顔を真っ赤にした追っ手の一人が鬱屈した感情をぶつけるように笑った。

「ちっクソガキどもが。どうせお前ら戻ったら殺されるんだ。今すぐ殺してやるよ」






『だって三人捕まって二人殺されるよりも、一人捕まって三人生きたほうが良いでしょ?』

その理屈は正しい。
ただ俺だけが、俺もまたその捕まる一人になれることを知っていて、だけどそれを言うことはできなかった。

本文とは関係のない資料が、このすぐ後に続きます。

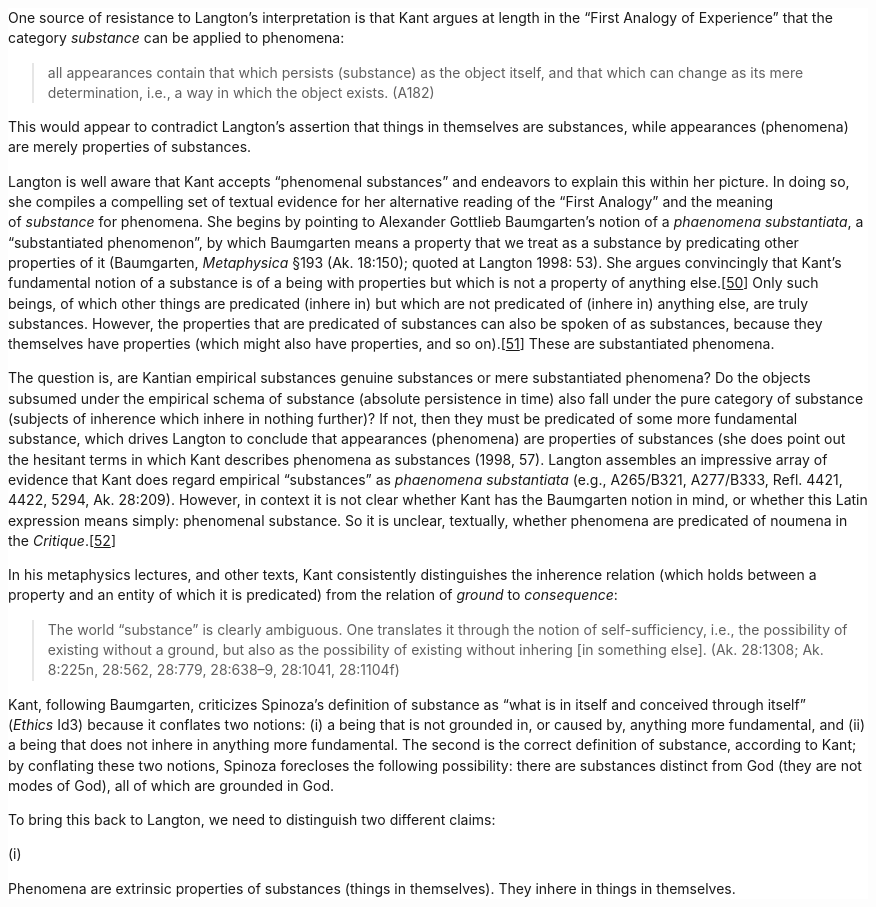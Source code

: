 One source of resistance to Langton’s interpretation is that Kant argues at length in the “First Analogy of Experience” that the category _substance_ can be applied to phenomena:

> all appearances contain that which persists (substance) as the object itself, and that which can change as its mere determination, i.e., a way in which the object exists. (A182)

This would appear to contradict Langton’s assertion that things in themselves are substances, while appearances (phenomena) are merely properties of substances.

Langton is well aware that Kant accepts “phenomenal substances” and endeavors to explain this within her picture. In doing so, she compiles a compelling set of textual evidence for her alternative reading of the “First Analogy” and the meaning of _substance_ for phenomena. She begins by pointing to Alexander Gottlieb Baumgarten’s notion of a _phaenomena substantiata_, a “substantiated phenomenon”, by which Baumgarten means a property that we treat as a substance by predicating other properties of it (Baumgarten, _Metaphysica_ §193 (Ak. 18:150); quoted at Langton 1998: 53). She argues convincingly that Kant’s fundamental notion of a substance is of a being with properties but which is not a property of anything else.[[50](https://plato.stanford.edu/entries/kant-transcendental-idealism/notes.html#note-50)] Only such beings, of which other things are predicated (inhere in) but which are not predicated of (inhere in) anything else, are truly substances. However, the properties that are predicated of substances can also be spoken of as substances, because they themselves have properties (which might also have properties, and so on).[[51](https://plato.stanford.edu/entries/kant-transcendental-idealism/notes.html#note-51)] These are substantiated phenomena.

The question is, are Kantian empirical substances genuine substances or mere substantiated phenomena? Do the objects subsumed under the empirical schema of substance (absolute persistence in time) also fall under the pure category of substance (subjects of inherence which inhere in nothing further)? If not, then they must be predicated of some more fundamental substance, which drives Langton to conclude that appearances (phenomena) are properties of substances (she does point out the hesitant terms in which Kant describes phenomena as substances (1998, 57). Langton assembles an impressive array of evidence that Kant does regard empirical “substances” as _phaenomena substantiata_ (e.g., A265/B321, A277/B333, Refl. 4421, 4422, 5294, Ak. 28:209). However, in context it is not clear whether Kant has the Baumgarten notion in mind, or whether this Latin expression means simply: phenomenal substance. So it is unclear, textually, whether phenomena are predicated of noumena in the _Critique_.[[52](https://plato.stanford.edu/entries/kant-transcendental-idealism/notes.html#note-52)]

In his metaphysics lectures, and other texts, Kant consistently distinguishes the inherence relation (which holds between a property and an entity of which it is predicated) from the relation of _ground_ to _consequence_:

> The world “substance” is clearly ambiguous. One translates it through the notion of self-sufficiency, i.e., the possibility of existing without a ground, but also as the possibility of existing without inhering [in something else]. (Ak. 28:1308; Ak. 8:225n, 28:562, 28:779, 28:638–9, 28:1041, 28:1104f)

Kant, following Baumgarten, criticizes Spinoza’s definition of substance as “what is in itself and conceived through itself” (_Ethics_ Id3) because it conflates two notions: (i) a being that is not grounded in, or caused by, anything more fundamental, and (ii) a being that does not inhere in anything more fundamental. The second is the correct definition of substance, according to Kant; by conflating these two notions, Spinoza forecloses the following possibility: there are substances distinct from God (they are not modes of God), all of which are grounded in God.

To bring this back to Langton, we need to distinguish two different claims:

(i)

Phenomena are extrinsic properties of substances (things in themselves). They inhere in things in themselves.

ならば俺は、三人捕まって一人殺されるよりも、二人捕まって三人生きる可能性に賭けよう。
一瞬で振り返り、、目の前の身体を力の限り突き飛ばした。
驚きに伸ばされた手は取らない。
エレフの身体は宙に浮きそのまま黒い海に吸い込まれるように落ちていく。

「このガキぃいっ!」

追い詰めたと確信していた獲物に逃げられ、頭に血が上った男が飛び掛ってくる。
避けるのは容易いが、事ここに及んで徒に体力を使うのも馬鹿馬鹿しい。
襟元から標を掴みだし追っ手に突きつける。


「止まれ!俺を誰だと思っている!」


小さな指輪だが彫られている意匠は都に住む全ての人間が知るものだ。

「その印は」

忌み子の噂に思い至ったのだろう。
追っ手達の顔色が文字通り見る間に青ざめていく。

「俺を見逃すならおとなしく奴隷に戻ってやる」
「忌み子が…!殺してしまえば証拠は残らぬ!」

声には嫌悪と侮蔑が隠すことなく溢れていて、いっそ笑いすらこみ上げてくる。






「殺す?俺をか?殺して済むなら生まれた直後に殺されてる。俺が生かされている意味を考えてみろよ。
俺を殺したら、お前―死ぬぞ?」



-------------





こんな感じ。
相変わらずオリオンのスペックアップに余念がないです。


ちなみにミーシャは連れ戻される最中にも全力で抵抗。
騒ぎの甲斐あって途中でレスボス島の巫女の目に止まる。
「おまちなさい」
「なぜ彼女のような小さな子供に乱暴を?」
「はっ、この者は奴隷の身でありながら分をわきまえず主に逆らい、あまつさえ逃亡を計ったのです」
「そう。それだけ?」
「それだけどは…」
「それだけなのね?」
「お言葉ですが奴隷にとって」
「黙りなさい。彼女は私が預かります」
「神官様!」
「よろしいですね」
「…はい」

こんな感じでレスボス島に連れて行かれる途中、嵐にあって船から落ちる
→浜辺でフィリスに拾われる
最初に助けてくれた巫女とは後に再会して仲良しに、とかだと良いなと思う。

崖から落ちたエレフは気絶→師匠に拾われる。